Exercise goal: From the first line to the last, retype everything below exactly, minus the pictures.

Data to use:
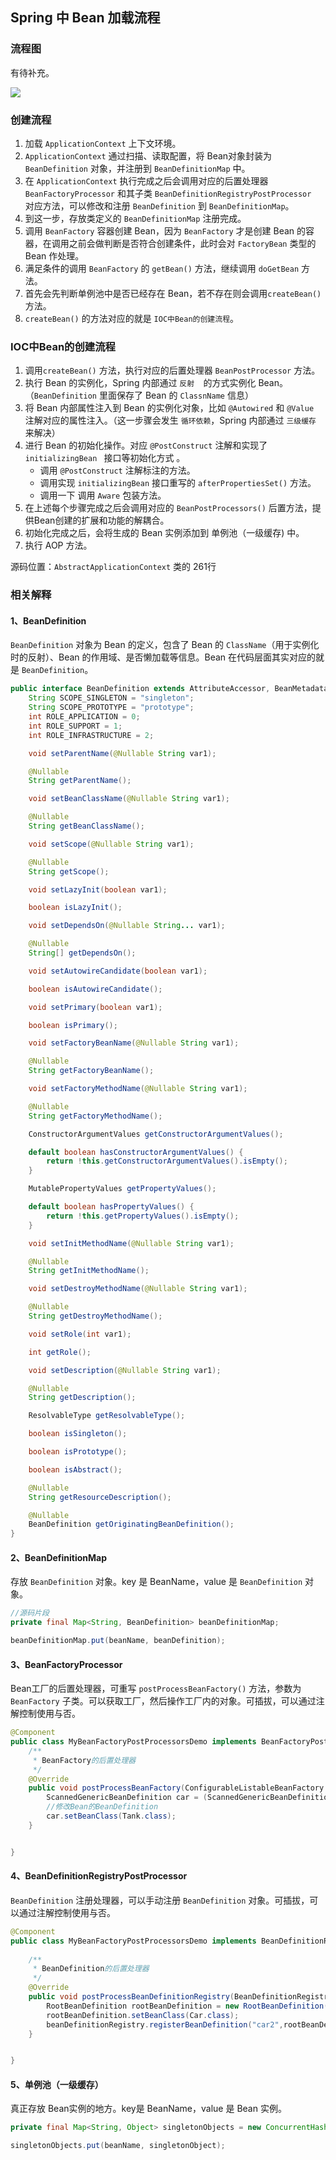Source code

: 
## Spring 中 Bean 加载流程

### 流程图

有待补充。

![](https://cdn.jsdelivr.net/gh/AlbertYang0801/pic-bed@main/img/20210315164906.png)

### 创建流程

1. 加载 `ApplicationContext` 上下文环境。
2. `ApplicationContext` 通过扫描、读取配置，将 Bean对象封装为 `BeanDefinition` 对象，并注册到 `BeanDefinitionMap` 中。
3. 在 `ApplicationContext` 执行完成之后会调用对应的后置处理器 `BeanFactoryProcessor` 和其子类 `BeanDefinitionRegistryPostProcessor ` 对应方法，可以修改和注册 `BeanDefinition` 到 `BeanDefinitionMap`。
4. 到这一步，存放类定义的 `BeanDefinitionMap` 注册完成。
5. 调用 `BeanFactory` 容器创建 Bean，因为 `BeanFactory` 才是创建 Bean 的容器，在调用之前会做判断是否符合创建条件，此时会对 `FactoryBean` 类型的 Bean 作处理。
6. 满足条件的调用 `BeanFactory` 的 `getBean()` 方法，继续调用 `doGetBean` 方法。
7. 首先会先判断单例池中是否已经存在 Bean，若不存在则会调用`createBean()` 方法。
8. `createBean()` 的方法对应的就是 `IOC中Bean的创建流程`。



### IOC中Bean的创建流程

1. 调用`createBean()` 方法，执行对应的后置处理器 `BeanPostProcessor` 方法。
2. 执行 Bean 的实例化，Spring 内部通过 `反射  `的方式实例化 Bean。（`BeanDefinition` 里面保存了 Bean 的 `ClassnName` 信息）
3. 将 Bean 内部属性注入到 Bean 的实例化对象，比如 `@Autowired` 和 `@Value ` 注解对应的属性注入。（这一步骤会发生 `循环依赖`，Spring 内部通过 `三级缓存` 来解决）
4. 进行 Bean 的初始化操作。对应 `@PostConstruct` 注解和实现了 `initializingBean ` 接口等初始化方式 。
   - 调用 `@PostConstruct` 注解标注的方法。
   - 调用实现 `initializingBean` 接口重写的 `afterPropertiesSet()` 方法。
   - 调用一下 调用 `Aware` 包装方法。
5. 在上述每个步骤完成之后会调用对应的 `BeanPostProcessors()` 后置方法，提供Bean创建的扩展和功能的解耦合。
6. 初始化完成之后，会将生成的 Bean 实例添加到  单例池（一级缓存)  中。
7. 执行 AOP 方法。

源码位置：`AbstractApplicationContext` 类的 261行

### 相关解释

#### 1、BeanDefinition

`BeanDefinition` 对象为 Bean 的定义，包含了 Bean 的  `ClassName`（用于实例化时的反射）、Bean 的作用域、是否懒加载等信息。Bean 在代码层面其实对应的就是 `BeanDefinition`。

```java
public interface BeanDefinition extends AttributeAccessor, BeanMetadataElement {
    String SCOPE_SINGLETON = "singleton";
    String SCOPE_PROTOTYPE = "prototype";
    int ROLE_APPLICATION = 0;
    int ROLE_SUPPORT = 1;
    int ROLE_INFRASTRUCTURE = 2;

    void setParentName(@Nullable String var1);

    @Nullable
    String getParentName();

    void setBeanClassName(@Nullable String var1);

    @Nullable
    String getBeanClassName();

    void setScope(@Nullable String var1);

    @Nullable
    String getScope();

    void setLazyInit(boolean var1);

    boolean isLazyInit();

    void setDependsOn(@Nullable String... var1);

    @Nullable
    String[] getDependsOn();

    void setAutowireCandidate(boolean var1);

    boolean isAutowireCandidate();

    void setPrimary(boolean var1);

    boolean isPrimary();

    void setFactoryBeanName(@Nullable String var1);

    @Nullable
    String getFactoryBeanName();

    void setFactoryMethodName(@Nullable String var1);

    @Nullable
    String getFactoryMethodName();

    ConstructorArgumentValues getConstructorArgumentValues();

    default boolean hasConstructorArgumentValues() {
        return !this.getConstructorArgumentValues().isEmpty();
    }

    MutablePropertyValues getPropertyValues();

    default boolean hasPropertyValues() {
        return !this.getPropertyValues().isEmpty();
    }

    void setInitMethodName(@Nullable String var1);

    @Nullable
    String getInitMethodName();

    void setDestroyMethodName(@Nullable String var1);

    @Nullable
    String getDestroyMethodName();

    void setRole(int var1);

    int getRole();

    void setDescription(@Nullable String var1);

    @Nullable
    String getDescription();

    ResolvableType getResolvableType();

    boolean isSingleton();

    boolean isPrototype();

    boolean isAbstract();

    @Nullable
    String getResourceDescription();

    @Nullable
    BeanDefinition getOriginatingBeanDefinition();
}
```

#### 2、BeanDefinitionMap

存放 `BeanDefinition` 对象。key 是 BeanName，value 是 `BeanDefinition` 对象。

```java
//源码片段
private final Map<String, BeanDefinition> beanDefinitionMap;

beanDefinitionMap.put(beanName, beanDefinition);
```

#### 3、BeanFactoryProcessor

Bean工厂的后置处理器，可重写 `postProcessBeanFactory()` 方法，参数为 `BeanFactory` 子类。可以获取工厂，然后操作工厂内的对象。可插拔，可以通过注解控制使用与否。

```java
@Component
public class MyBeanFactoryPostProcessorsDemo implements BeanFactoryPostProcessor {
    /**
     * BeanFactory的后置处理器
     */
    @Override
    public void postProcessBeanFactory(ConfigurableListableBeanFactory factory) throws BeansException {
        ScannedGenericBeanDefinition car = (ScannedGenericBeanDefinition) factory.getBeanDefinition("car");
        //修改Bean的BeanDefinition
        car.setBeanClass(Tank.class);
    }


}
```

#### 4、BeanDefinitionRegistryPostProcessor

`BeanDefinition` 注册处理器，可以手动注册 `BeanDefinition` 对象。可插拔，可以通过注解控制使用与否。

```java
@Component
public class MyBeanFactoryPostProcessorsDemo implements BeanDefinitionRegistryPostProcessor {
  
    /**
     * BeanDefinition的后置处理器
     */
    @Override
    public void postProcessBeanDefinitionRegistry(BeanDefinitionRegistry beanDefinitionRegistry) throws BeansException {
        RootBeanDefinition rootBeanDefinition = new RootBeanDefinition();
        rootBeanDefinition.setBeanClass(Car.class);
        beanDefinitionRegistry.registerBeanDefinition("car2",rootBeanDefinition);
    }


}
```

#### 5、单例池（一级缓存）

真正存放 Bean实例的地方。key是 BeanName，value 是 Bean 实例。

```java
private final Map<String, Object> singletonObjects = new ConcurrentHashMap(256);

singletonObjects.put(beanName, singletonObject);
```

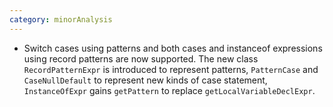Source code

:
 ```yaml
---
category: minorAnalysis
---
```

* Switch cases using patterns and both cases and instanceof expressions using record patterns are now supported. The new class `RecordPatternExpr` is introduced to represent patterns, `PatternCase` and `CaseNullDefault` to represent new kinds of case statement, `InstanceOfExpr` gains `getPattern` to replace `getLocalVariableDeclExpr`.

Response box:
Source code

: 
## Spring 中 Bean 加载流程

### 流程图

有待补充。

![](https://cdn.jsdelivr.net/gh/AlbertYang0801/pic-bed@main/img/20210315164906.png)

### 创建流程

1. 加载 `ApplicationContext` 上下文环境。
2. `ApplicationContext` 通过扫描、读取配置，将 Bean对象封装为 `BeanDefinition` 对象，并注册到 `BeanDefinitionMap` 中。
3. 在 `ApplicationContext` 执行完成之后会调用对应的后置处理器 `BeanFactoryProcessor` 和其子类 `BeanDefinitionRegistryPostProcessor ` 对应方法，可以修改和注册 `BeanDefinition` 到 `BeanDefinitionMap`。
4. 到这一步，存放类定义的 `BeanDefinitionMap` 注册完成。
5. 调用 `BeanFactory` 容器创建 Bean，因为 `BeanFactory` 才是创建 Bean 的容器，在调用之前会做判断是否符合创建条件，此时会对 `FactoryBean` 类型的 Bean 作处理。
6. 满足条件的调用 `BeanFactory` 的 `getBean()` 方法，继续调用 `doGetBean` 方法。
7. 首先会先判断单例池中是否已经存在 Bean，若不存在则会调用`createBean()` 方法。
8. `createBean()` 的方法对应的就是 `IOC中Bean的创建流程`。



### IOC中Bean的创建流程

1. 调用`createBean()` 方法，执行对应的后置处理器 `BeanPostProcessor` 方法。
2. 执行 Bean 的实例化，Spring 内部通过 `反射  `的方式实例化 Bean。（`BeanDefinition` 里面保存了 Bean 的 `ClassnName` 信息）
3. 将 Bean 内部属性注入到 Bean 的实例化对象，比如 `@Autowired` 和 `@Value ` 注解对应的属性注入。（这一步骤会发生 `循环依赖`，Spring 内部通过 `三级缓存` 来解决）
4. 进行 Bean 的初始化操作。对应 `@PostConstruct` 注解和实现了 `initializingBean ` 接口等初始化方式 。
   - 调用 `@PostConstruct` 注解标注的方法。
   - 调用实现 `initializingBean` 接口重写的 `afterPropertiesSet()` 方法。
   - 调用一下 调用 `Aware` 包装方法。
5. 在上述每个步骤完成之后会调用对应的 `BeanPostProcessors()` 后置方法，提供Bean创建的扩展和功能的解耦合。
6. 初始化完成之后，会将生成的 Bean 实例添加到  单例池（一级缓存)  中。
7. 执行 AOP 方法。

源码位置：`AbstractApplicationContext` 类的 261行

### 相关解释

#### 1、BeanDefinition

`BeanDefinition` 对象为 Bean 的定义，包含了 Bean 的  `ClassName`（用于实例化时的反射）、Bean 的作用域、是否懒加载等信息。Bean 在代码层面其实对应的就是 `BeanDefinition`。

```java
public interface BeanDefinition extends AttributeAccessor, BeanMetadataElement {
    String SCOPE_SINGLETON = "singleton";
    String SCOPE_PROTOTYPE = "prototype";
    int ROLE_APPLICATION = 0;
    int ROLE_SUPPORT = 1;
    int ROLE_INFRASTRUCTURE = 2;

    void setParentName(@Nullable String var1);

    @Nullable
    String getParentName();

    void setBeanClassName(@Nullable String var1);

    @Nullable
    String getBeanClassName();

    void setScope(@Nullable String var1);

    @Nullable
    String getScope();

    void setLazyInit(boolean var1);

    boolean isLazyInit();

    void setDependsOn(@Nullable String... var1);

    @Nullable
    String[] getDependsOn();

    void setAutowireCandidate(boolean var1);

    boolean isAutowireCandidate();

    void setPrimary(boolean var1);

    boolean isPrimary();

    void setFactoryBeanName(@Nullable String var1);

    @Nullable
    String getFactoryBeanName();

    void setFactoryMethodName(@Nullable String var1);

    @Nullable
    String getFactoryMethodName();

    ConstructorArgumentValues getConstructorArgumentValues();

    default boolean hasConstructorArgumentValues() {
        return !this.getConstructorArgumentValues().isEmpty();
    }

    MutablePropertyValues getPropertyValues();

    default boolean hasPropertyValues() {
        return !this.getPropertyValues().isEmpty();
    }

    void setInitMethodName(@Nullable String var1);

    @Nullable
    String getInitMethodName();

    void setDestroyMethodName(@Nullable String var1);

    @Nullable
    String getDestroyMethodName();

    void setRole(int var1);

    int getRole();

    void setDescription(@Nullable String var1);

    @Nullable
    String getDescription();

    ResolvableType getResolvableType();

    boolean isSingleton();

    boolean isPrototype();

    boolean isAbstract();

    @Nullable
    String getResourceDescription();

    @Nullable
    BeanDefinition getOriginatingBeanDefinition();
}
```

#### 2、BeanDefinitionMap

存放 `BeanDefinition` 对象。key 是 BeanName，value 是 `BeanDefinition` 对象。

```java
//源码片段
private final Map<String, BeanDefinition> beanDefinitionMap;

beanDefinitionMap.put(beanName, beanDefinition);
```

#### 3、BeanFactoryProcessor

Bean工厂的后置处理器，可重写 `postProcessBeanFactory()` 方法，参数为 `BeanFactory` 子类。可以获取工厂，然后操作工厂内的对象。可插拔，可以通过注解控制使用与否。

```java
@Component
public class MyBeanFactoryPostProcessorsDemo implements BeanFactoryPostProcessor {
    /**
     * BeanFactory的后置处理器
     */
    @Override
    public void postProcessBeanFactory(ConfigurableListableBeanFactory factory) throws BeansException {
        ScannedGenericBeanDefinition car = (ScannedGenericBeanDefinition) factory.getBeanDefinition("car");
        //修改Bean的BeanDefinition
        car.setBeanClass(Tank.class);
    }


}
```

#### 4、BeanDefinitionRegistryPostProcessor

`BeanDefinition` 注册处理器，可以手动注册 `BeanDefinition` 对象。可插拔，可以通过注解控制使用与否。

```java
@Component
public class MyBeanFactoryPostProcessorsDemo implements BeanDefinitionRegistryPostProcessor {
  
    /**
     * BeanDefinition的后置处理器
     */
    @Override
    public void postProcessBeanDefinitionRegistry(BeanDefinitionRegistry beanDefinitionRegistry) throws BeansException {
        RootBeanDefinition rootBeanDefinition = new RootBeanDefinition();
        rootBeanDefinition.setBeanClass(Car.class);
        beanDefinitionRegistry.registerBeanDefinition("car2",rootBeanDefinition);
    }


}
```

#### 5、单例池（一级缓存）

真正存放 Bean实例的地方。key是 BeanName，value 是 Bean 实例。

```java
private final Map<String, Object> singletonObjects = new ConcurrentHashMap(256);

singletonObjects.put(beanName, singletonObject);
```

Source code

:
 ```yaml
---
category: minorAnalysis
---
```

* Switch cases using patterns and both cases and instanceof expressions using record patterns are now supported. The new class `RecordPatternExpr` is introduced to represent patterns, `PatternCase` and `CaseNullDefault` to represent new kinds of case statement, `InstanceOfExpr` gains `getPattern` to replace `getLocalVariableDeclExpr`.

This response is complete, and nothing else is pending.